In the real business, quite a few report data is from file instead of database. Take the below case for example: To compute over the attendance data files for preparing the salary payable report, the log file for preparing the user behavior analysis report, and the stock trading record file for preparing the stock analysis report. Because the report usually comes with the parameter, people often need to group, filter, and perform other similar operations over the row data. To serve this purpose, the file should support the re-computation which is unfortunately just what the file lack. Nowadays, these two practices are generally adopted:
Import data to database
Since the file itself is not powerful enough in computing, it is natural for people to consider storing the data in the database, with an aim to leverage the computing capability of database to prepare data for report. As is commonly believed, regarding the solution to get the data source tables ready for most files, we cannot care more about the cost problem.
The expenditure usually comprises the costs in these 3 aspects: time, resources, and administrations.
Time cost.
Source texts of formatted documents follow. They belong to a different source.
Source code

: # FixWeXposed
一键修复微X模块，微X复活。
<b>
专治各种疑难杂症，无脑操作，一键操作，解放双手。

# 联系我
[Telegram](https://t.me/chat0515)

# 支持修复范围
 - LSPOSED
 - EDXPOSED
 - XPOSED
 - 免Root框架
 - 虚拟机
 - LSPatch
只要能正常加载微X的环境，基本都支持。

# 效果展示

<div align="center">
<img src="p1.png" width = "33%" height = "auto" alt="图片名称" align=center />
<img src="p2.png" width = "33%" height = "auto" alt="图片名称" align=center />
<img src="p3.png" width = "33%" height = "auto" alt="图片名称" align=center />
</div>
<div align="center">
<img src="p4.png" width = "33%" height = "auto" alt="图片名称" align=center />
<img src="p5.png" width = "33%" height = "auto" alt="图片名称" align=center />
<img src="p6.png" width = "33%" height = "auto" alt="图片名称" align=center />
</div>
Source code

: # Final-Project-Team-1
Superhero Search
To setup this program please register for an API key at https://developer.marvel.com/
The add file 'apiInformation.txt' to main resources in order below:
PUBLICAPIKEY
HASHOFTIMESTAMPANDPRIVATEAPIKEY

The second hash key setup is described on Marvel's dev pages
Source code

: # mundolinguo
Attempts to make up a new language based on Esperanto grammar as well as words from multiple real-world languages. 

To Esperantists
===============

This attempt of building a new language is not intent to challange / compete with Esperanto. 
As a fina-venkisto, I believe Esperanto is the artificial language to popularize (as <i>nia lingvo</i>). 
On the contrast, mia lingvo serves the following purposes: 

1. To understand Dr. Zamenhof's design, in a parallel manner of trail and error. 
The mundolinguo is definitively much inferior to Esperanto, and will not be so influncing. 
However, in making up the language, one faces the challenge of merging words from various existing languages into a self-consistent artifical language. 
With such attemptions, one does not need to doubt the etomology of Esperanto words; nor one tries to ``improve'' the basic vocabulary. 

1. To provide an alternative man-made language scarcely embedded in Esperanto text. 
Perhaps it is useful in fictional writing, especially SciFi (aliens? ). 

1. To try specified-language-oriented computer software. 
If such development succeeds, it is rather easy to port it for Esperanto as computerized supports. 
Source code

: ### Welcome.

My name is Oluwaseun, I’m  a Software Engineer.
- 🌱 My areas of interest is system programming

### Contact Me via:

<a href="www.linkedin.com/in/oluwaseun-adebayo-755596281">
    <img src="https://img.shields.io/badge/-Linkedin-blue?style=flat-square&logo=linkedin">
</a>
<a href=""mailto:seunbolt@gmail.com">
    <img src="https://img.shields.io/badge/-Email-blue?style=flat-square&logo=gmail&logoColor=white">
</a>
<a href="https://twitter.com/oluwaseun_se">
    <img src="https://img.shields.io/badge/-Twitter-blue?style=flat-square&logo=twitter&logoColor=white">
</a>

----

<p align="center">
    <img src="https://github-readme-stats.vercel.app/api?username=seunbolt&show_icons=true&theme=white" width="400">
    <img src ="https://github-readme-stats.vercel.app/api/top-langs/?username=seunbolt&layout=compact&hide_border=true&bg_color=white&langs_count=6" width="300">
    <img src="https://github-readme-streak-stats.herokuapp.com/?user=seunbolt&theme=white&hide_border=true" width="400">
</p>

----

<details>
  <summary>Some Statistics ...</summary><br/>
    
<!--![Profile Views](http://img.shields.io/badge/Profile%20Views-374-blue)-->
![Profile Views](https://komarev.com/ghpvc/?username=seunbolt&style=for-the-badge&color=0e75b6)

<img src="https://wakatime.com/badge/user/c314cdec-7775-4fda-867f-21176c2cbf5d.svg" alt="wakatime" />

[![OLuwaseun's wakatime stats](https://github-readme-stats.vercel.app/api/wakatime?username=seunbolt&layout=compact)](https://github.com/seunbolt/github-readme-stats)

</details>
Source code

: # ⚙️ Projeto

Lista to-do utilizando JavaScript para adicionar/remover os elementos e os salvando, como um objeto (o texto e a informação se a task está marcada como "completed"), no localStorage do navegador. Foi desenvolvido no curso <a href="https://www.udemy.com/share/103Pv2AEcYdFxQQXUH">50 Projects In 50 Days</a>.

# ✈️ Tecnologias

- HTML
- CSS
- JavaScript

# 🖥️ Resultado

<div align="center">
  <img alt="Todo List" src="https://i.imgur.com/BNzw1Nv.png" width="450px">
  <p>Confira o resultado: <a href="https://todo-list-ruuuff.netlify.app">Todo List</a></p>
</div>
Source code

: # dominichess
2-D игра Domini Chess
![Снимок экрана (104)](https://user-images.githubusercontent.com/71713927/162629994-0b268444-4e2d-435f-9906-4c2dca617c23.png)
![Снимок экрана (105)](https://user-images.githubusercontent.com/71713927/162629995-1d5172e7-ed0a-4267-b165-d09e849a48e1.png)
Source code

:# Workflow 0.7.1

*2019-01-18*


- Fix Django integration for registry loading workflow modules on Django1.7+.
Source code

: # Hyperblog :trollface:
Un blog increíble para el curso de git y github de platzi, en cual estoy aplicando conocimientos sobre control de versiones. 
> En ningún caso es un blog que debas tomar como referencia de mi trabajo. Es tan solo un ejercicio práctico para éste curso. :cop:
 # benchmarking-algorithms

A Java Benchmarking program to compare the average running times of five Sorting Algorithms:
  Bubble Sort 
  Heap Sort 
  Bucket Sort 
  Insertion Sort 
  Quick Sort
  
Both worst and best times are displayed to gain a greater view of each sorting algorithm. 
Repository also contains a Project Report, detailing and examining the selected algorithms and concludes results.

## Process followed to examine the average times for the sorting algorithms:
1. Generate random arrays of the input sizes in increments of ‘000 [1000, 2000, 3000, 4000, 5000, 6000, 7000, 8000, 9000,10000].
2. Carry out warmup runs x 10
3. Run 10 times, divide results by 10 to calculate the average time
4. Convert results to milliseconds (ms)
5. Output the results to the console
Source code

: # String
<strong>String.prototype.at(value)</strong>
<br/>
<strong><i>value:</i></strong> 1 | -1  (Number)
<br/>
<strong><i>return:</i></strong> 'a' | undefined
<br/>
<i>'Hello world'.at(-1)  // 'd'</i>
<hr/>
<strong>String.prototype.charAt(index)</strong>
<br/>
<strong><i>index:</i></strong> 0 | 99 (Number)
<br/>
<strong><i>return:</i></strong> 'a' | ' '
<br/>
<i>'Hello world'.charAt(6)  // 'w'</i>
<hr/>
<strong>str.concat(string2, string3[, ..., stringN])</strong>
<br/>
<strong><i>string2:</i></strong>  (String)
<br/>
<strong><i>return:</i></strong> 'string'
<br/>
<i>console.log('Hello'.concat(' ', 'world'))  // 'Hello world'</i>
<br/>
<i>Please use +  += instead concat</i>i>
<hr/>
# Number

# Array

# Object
After all, programming does take time (even the load action requires scripting). Moreover, the speed of inserting data into the database is not always satisfactory - more time-consuming for more data volume.
Resource cost. Importing data to the database will definitely take up the expensive database space, and incur the extra database purchase cost.
Administration cost. The flat storage mechanism for database increases the difficult of administration when there are massive amount of data tables, along with the higher pressure and the administration and maintenance costs.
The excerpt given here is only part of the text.